Data excerpts:
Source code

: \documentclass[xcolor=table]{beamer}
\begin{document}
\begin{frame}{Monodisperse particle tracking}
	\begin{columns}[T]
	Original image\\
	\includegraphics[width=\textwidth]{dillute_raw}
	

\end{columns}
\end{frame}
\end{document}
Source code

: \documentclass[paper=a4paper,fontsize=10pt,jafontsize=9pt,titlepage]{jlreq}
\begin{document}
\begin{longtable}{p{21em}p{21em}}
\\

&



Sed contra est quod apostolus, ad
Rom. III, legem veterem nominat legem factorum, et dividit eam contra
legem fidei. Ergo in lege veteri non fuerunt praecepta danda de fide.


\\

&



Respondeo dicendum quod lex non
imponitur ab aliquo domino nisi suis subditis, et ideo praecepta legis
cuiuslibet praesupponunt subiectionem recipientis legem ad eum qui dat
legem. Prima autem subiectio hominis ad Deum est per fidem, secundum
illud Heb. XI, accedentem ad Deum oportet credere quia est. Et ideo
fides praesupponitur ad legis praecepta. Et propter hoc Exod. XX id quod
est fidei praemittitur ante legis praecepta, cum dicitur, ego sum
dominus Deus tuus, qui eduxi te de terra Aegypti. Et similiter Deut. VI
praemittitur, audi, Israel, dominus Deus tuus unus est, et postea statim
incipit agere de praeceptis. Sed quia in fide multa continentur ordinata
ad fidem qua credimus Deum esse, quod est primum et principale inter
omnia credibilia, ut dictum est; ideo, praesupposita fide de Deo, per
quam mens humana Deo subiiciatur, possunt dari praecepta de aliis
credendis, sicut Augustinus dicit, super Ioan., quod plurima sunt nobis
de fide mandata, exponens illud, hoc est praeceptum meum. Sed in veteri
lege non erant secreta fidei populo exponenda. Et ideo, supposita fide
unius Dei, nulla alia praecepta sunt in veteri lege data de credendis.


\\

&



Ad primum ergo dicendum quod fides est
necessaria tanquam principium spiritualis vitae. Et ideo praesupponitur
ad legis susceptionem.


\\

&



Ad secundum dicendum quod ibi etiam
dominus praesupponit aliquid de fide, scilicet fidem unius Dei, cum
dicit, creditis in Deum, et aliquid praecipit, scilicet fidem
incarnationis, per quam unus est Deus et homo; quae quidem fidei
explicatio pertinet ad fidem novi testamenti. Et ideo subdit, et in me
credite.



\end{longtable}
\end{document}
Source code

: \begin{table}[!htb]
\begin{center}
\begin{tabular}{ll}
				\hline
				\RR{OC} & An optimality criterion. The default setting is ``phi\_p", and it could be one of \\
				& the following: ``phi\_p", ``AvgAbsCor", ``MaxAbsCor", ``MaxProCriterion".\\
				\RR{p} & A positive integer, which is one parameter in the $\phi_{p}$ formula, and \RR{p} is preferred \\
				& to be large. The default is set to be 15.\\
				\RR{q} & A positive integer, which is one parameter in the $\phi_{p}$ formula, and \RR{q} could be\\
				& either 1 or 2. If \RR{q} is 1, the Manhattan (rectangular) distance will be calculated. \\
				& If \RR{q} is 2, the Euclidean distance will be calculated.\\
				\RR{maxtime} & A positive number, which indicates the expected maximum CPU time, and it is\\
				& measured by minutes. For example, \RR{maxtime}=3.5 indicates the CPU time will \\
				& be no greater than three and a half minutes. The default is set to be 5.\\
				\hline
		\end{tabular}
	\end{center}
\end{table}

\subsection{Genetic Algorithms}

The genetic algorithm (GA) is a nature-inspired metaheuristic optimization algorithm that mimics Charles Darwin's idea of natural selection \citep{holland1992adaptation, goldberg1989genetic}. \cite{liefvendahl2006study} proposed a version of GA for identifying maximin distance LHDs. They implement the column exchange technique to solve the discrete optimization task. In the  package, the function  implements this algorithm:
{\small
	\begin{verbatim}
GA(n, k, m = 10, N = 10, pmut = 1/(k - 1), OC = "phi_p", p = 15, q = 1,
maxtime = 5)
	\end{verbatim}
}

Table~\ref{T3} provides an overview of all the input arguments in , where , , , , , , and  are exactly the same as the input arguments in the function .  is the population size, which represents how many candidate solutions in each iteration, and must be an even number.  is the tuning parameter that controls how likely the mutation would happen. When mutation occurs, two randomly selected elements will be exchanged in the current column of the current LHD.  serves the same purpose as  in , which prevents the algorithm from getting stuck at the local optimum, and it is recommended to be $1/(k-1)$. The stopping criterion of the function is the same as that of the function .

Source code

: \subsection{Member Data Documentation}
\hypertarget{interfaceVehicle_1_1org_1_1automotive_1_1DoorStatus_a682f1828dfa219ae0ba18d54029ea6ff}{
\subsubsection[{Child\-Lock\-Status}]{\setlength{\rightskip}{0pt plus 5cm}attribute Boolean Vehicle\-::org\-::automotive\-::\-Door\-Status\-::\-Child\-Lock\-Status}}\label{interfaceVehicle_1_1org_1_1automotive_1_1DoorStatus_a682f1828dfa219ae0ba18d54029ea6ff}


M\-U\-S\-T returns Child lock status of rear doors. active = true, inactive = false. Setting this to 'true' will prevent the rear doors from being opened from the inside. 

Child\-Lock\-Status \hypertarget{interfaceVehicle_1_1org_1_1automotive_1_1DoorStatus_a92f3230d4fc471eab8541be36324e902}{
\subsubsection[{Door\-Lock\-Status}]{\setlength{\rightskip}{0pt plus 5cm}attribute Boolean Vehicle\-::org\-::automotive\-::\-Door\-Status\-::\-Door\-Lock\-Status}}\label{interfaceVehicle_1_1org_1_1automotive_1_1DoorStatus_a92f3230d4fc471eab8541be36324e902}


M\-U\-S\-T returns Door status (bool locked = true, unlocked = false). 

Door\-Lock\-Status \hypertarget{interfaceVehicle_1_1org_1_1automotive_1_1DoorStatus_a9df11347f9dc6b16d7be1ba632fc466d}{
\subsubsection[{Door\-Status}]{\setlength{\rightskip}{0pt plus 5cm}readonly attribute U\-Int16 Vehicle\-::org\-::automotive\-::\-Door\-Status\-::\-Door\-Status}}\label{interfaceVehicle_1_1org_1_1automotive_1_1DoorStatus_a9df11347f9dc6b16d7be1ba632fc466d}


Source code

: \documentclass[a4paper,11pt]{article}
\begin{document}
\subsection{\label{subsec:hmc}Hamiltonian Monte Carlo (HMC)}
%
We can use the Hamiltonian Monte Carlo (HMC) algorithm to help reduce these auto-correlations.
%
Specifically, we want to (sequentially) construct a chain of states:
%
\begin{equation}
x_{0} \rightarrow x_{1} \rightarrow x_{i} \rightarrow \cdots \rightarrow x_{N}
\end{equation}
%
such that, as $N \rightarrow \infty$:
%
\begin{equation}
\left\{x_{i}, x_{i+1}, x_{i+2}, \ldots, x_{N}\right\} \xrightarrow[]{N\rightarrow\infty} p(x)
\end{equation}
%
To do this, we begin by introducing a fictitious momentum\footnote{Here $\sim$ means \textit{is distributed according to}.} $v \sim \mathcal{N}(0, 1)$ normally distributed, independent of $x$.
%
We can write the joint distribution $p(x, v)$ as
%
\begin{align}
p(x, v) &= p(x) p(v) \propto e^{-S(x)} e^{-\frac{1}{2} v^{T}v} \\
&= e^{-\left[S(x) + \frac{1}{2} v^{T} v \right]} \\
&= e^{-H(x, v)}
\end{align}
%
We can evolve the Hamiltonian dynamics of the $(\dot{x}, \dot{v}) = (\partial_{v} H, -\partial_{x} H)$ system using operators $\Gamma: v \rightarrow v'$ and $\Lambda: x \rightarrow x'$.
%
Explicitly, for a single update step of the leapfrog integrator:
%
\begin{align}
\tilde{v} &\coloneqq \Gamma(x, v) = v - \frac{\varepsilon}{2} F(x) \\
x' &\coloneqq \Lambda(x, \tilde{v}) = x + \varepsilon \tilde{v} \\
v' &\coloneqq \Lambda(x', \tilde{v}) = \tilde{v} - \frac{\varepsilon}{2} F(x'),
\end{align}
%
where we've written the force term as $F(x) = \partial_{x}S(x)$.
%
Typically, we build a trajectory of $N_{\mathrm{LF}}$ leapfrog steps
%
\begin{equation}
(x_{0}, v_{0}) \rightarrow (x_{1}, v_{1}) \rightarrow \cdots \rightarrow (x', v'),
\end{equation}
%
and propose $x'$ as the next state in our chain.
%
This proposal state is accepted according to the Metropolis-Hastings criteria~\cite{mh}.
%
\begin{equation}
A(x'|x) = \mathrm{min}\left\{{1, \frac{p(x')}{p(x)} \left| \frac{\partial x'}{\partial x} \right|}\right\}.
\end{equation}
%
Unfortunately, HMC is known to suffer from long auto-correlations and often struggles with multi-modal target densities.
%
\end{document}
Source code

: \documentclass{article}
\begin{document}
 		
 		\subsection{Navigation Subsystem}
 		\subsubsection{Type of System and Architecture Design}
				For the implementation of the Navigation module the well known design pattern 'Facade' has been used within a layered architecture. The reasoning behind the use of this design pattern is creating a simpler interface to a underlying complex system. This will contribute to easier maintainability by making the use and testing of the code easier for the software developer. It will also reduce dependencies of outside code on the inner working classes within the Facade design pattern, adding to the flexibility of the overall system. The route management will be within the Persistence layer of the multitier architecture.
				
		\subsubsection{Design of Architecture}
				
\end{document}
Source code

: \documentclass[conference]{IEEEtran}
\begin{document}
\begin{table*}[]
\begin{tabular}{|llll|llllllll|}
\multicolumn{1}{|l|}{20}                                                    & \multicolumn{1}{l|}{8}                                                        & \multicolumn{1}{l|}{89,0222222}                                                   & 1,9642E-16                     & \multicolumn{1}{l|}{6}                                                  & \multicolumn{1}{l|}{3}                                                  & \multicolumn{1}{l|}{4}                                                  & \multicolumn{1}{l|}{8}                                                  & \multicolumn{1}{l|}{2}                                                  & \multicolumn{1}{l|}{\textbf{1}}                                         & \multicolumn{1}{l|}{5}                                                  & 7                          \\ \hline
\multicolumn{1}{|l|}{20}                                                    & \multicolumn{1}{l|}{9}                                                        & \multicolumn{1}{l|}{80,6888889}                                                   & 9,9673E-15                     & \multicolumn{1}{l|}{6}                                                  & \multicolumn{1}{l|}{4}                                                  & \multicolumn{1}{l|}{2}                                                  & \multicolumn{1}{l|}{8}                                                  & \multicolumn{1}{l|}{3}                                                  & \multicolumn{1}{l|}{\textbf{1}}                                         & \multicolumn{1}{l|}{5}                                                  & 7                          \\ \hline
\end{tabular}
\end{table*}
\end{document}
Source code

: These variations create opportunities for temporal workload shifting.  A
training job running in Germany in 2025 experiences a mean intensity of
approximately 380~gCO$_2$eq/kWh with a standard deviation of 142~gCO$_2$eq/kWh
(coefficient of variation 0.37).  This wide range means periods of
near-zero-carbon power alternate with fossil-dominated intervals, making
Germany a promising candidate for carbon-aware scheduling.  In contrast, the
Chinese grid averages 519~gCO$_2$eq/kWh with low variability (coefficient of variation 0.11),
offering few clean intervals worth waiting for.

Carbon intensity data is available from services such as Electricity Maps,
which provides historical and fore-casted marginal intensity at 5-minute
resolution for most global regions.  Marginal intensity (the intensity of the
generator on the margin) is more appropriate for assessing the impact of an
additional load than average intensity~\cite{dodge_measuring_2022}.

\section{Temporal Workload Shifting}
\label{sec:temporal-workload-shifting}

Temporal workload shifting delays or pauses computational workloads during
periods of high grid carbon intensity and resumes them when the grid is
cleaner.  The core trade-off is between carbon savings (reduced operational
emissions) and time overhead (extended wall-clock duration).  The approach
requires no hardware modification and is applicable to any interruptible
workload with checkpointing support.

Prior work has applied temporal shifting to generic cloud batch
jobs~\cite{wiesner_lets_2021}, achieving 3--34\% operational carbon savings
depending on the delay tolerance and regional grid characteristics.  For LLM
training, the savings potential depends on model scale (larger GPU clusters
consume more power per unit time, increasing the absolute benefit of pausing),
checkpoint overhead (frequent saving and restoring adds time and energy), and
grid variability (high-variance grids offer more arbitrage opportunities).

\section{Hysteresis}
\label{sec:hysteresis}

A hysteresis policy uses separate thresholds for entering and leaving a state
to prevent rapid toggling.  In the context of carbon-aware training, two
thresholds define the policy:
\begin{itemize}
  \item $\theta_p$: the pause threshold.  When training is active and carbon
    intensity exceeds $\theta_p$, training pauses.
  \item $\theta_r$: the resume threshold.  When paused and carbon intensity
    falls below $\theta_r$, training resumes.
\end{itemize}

What this task involves: Go through the records above and copy every line with the word "tuus".

Response:
dominus Deus tuus, qui eduxi te de terra Aegypti. Et similiter Deut. VI
praemittitur, audi, Israel, dominus Deus tuus unus est, et postea statim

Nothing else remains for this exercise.